The effect of the oxystilbene derivative F3 was tested on nAChRs of whole-cell patch-clamped rat chromaffin cells in vitro and of rat adrenal gland membranes using (125)I-epibatidine. F3 (30 nM) rapidly and reversibly blocked inward currents generated by pulse applications of nicotine, shifting the dose-response curve to the right in a parallel fashion without changing the maximum response. The action of F3 was voltage insensitive and not due to altered current reversal potential. The R isomer of F3 was more potent (IC(50) = 350+/-30 nM) than its S-enantiomer (IC(50) = 1.5+/-0.3 microM). Nicotine-evoked currents were insensitive to 10 microM alpha-bungarotoxin. Equi-amplitude currents evoked by nicotine or epibatidine were similarly antagonized by R-F3 in a reversible fashion. Epibatidine-evoked currents readily produced receptor desensitization. Adrenal membranes specifically bound (125)I-epibatidine with a single population of binding sites endowed with high affinity (K(D) = 159 pM) and B(max) of 6.5+/-1.3 fmol mg(-1) of protein. (125)I-epibatidine binding was specifically displaced by cytisine (K(i) = 68 nM) or ACh (K(i) = 348 nM).

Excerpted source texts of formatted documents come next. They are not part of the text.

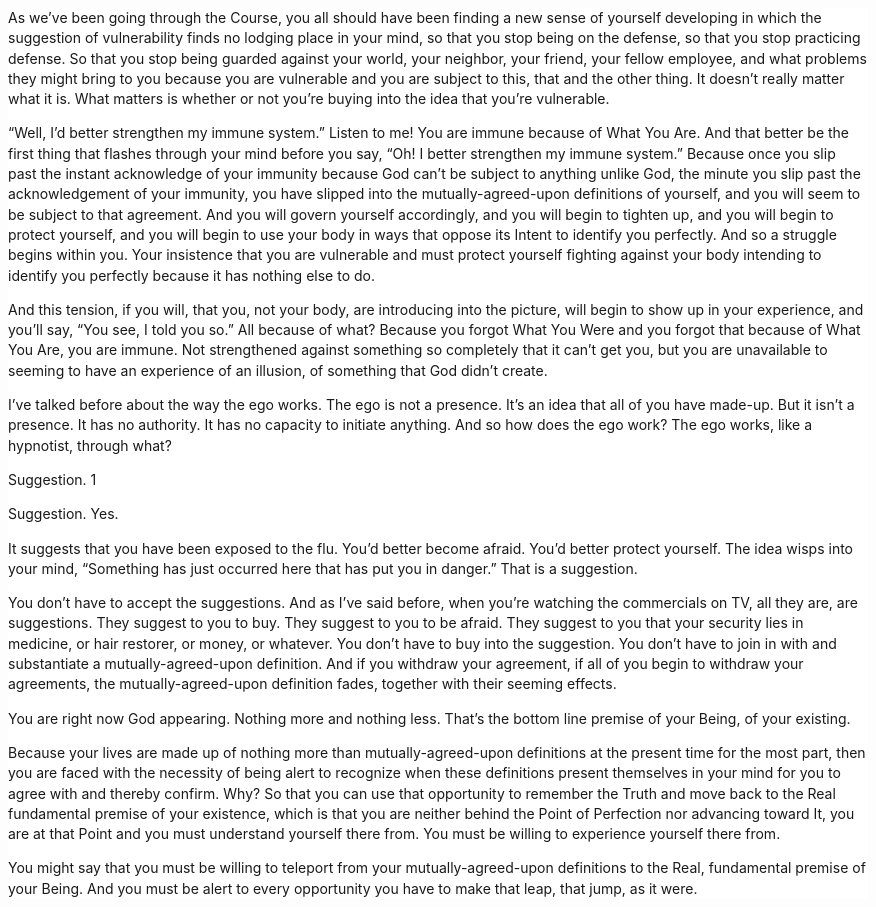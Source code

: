 As we’ve been going through the Course, you all should have been finding a new sense of yourself developing in which the suggestion of vulnerability finds no lodging place in your mind, so that you stop being on the defense, so that you stop practicing defense. So that you stop being guarded against your world, your neighbor, your friend, your fellow employee, and what problems they might bring to you because you are vulnerable and you are subject to this, that and the other thing. It doesn’t really matter what it is. What matters is whether or not you’re buying into the idea that you’re vulnerable.

“Well, I’d better strengthen my immune system.” Listen to me! You are immune because of What You Are. And that better be the first thing that flashes through your mind before you say, “Oh! I better strengthen my immune system.” Because once you slip past the instant acknowledge of your immunity because God can’t be subject to anything unlike God, the minute you slip past the acknowledgement of your immunity, you have slipped into the mutually-agreed-upon definitions of yourself, and you will seem to be subject to that agreement. And you will govern yourself accordingly, and you will begin to tighten up, and you will begin to protect yourself, and you will begin to use your body in ways that oppose its Intent to identify you perfectly. And so a struggle begins within you. Your insistence that you are vulnerable and must protect yourself fighting against your body intending to identify you perfectly because it has nothing else to do.

And this tension, if you will, that you, not your body, are introducing into the picture, will begin to show up in your experience, and you’ll say, “You see, I told you so.” All because of what? Because you forgot What You Were and you forgot that because of What You Are, you are immune. Not strengthened against something so completely that it can’t get you, but you are unavailable to seeming to have an experience of an illusion, of something that God didn’t create.

I’ve talked before about the way the ego works. The ego is not a presence. It’s an idea that all of you have made-up. But it isn’t a presence. It has no authority. It has no capacity to initiate anything. And so how does the ego work? The ego works, like a hypnotist, through what?

Suggestion. 1

Suggestion. Yes.

It suggests that you have been exposed to the flu. You’d better become afraid. You’d better protect yourself. The idea wisps into your mind, “Something has just occurred here that has put you in danger.” That is a suggestion.

You don’t have to accept the suggestions. And as I’ve said before, when you’re watching the commercials on TV, all they are, are suggestions. They suggest to you to buy. They suggest to you to be afraid. They suggest to you that your security lies in medicine, or hair restorer, or money, or whatever. You don’t have to buy into the suggestion. You don’t have to join in with and substantiate a mutually-agreed-upon definition. And if you withdraw your agreement, if all of you begin to withdraw your agreements, the mutually-agreed-upon definition fades, together with their seeming effects.

You are right now God appearing. Nothing more and nothing less. That’s the bottom line premise of your Being, of your existing.

Because your lives are made up of nothing more than mutually-agreed-upon definitions at the present time for the most part, then you are faced with the necessity of being alert to recognize when these definitions present themselves in your mind for you to agree with and thereby confirm. Why? So that you can use that opportunity to remember the Truth and move back to the Real fundamental premise of your existence, which is that you are neither behind the Point of Perfection nor advancing toward It, you are at that Point and you must understand yourself there from. You must be willing to experience yourself there from.

You might say that you must be willing to teleport from your mutually-agreed-upon definitions to the Real, fundamental premise of your Being. And you must be alert to every opportunity you have to make that leap, that jump, as it were.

F3 specifically displaced (125)I-epibatidine binding although with lower affinity (K(i) = 29.6 microM) than in electrophysiological experiments. (125)I-epibatidine binding to rat adrenal tissue was insensitive to alpha-bungarotoxin which readily antagonized (125)I-epibatidine binding to bovine adrenal tissue. The present results suggest that F3 is a relatively potent and apparently competitive antagonist of nAChRs on rat chromaffin cells. Since previous studies have indicated that F3 targets different subtypes on chick neuronal tissue, it appears that nAChRs display interspecies differences to be considered for drug development studies.